Equality. Equal opportunity. Under God, all hold equal worth. One person, one vote. Rulers rule with the consent of the governed. Justice is blind. Legal guardrails help us make the most of our God-given talents.

Or Equity? “From each according to his ability, to each according to his needs.” Karl Marx’s communist ideal (1875), once the creed of one-third of the world and still of China, Vietnam, and others. In the U.S., called affirmative action.

Christopher Caldwell’s epic The Age of Entitlement helps us understand the dominant role race has played in America since the 1964 Civil Rights Act. We invest race, Caldwell writes, “with a religious significance.” It’s “the main ideological legacy of the last fifty years.” Race was, after all, “a contradiction of America’s constitutional principles and an affront to its Christian ones.”

Civil rights laws led to affirmative action, setting off what “proved to be the mightiest instrument of domestic enforcement the country had ever seen.” 

Caldwell adds:

It can fairly be described as the largest undertaking of any kind in American history.

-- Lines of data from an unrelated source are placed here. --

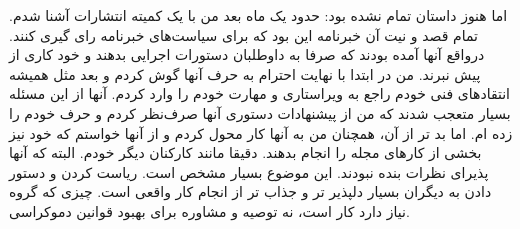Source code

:
اما هنوز داستان تمام نشده بود: حدود یک ماه بعد من با یک کمیته انتشارات آشنا شدم.
تمام قصد و نیت آن خبرنامه این بود که برای سیاست‌های خبرنامه رای گیری کنند. درواقع
آنها آمده بودند که صرفا به داوطلبان دستورات اجرایی بدهند و خود کاری از پیش نبرند.
من در ابتدا با نهایت احترام به حرف آنها گوش کردم و بعد مثل همیشه انتقادهای فنی خودم راجع به
ویراستاری و مهارت خودم را وارد کردم. آنها از این مسئله بسیار متعجب شدند که من از پیشنهادات دستوری
آنها صرف‌نظر کردم و حرف خودم را زده ام. اما بد تر از آن، همچنان من به آنها کار محول کردم و از آنها
خواستم که خود نیز بخشی از کار‌های مجله را انجام بدهند. دقیقا مانند کارکنان دیگر خودم.
البته که آنها پذیرای نظرات بنده نبودند. این موضوع بسیار مشخص است. ریاست کردن و دستور دادن به دیگران
بسیار دلپذیر تر و جذاب تر از انجام کار واقعی است. چیزی که گروه نیاز دارد کار است، نه توصیه و مشاوره برای
بهبود قوانین دموکراسی.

Costing trillions upon trillions of dollars and spanning half a century, it rivals, in terms of energy invested, the peopling of the West, the building of the transcontinental railways and highways, the maintenance of a Pax Americana for half a century after World War II, or, for that matter, any of the wars the country has fought, foreign or civil.

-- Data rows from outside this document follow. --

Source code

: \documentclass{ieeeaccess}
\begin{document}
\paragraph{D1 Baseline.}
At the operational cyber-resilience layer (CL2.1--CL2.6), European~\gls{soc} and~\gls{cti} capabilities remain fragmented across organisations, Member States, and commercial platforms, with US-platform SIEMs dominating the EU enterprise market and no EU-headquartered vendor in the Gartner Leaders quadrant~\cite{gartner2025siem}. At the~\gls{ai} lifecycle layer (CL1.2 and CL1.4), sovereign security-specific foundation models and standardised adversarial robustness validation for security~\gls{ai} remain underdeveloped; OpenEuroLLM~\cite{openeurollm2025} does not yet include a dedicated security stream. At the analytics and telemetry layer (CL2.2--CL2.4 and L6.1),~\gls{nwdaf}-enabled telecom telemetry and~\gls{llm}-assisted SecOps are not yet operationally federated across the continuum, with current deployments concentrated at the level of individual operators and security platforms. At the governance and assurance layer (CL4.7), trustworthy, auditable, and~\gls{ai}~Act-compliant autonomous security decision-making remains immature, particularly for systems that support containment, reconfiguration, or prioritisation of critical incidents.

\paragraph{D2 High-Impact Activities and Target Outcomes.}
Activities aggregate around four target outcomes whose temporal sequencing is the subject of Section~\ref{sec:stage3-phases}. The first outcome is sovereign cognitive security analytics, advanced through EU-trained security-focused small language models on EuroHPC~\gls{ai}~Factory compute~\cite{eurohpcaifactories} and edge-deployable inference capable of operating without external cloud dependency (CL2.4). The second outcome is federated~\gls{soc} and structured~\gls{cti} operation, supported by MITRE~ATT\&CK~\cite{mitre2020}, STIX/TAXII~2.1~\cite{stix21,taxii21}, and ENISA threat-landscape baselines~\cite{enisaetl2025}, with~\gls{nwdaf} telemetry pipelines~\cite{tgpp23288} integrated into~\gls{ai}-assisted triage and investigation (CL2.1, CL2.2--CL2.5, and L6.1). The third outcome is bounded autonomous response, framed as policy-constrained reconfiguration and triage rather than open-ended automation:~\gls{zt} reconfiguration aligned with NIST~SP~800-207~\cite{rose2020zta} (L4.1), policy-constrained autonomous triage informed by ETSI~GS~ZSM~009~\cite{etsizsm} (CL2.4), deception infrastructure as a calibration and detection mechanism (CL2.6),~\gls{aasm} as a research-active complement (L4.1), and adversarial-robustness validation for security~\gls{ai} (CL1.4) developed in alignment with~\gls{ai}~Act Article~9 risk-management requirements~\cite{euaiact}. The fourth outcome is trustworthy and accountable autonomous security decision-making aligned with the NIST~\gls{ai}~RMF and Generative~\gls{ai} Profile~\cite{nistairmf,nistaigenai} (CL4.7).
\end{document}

What evolved was, in Caldwell’s words, “not just a major new element in the Constitution. They were a rival constitution, with which the original one was frequently incompatible.”

With the 1960s civil rights acts,  Americans thought they had fulfilled the nation’s original promise. The Jim Crow Deep South was a “sham democracy,” an embarrassment to America’s self-image. The times demanded a radical adjustment in African-Americans’ legal status. Northern whites were comfortable forcing southern whites to treat black Americans as the North did — formal recognition of equality, theoretical protection of the law.

Black Americans, however, saw the civil rights acts as promising fundamental change. To Blacks and civil rights activists of all races, whites had “entered a guilty plea in the court of history.”

Thus, Caldwell argues, two constitutional regimes came to occupy the same space. The first one stresses individual equality before the law; the second uses affirmative action’s racial preferences and judicial authority to achieve equity. Affirmative action empowered the federal government and its allies to monitor America for proper racial balance. 

Government’s agencies and courts took action against racism “even if there was no evidence of any racist intent,” moving the country to affirmative action’s “explicit system of racial preference.” Large, organized groups then used civil rights to gain power for their own causes: women’s rights, sexual preference, even gender identity. “The new system for overthrowing the traditions that hindered black people,” Caldwell writes, “became the model for overthrowing every tradition in American life.” 

During the early civil rights debates, opponents worried the law would even apply to the right of Mrs. Murphy, a hypothetical boarding-house operator, to choose who lives under her roof. Liberals dismissed this “slippery-slope” argument. Yet here we are. It seems clear that the slippery slope argument was valid.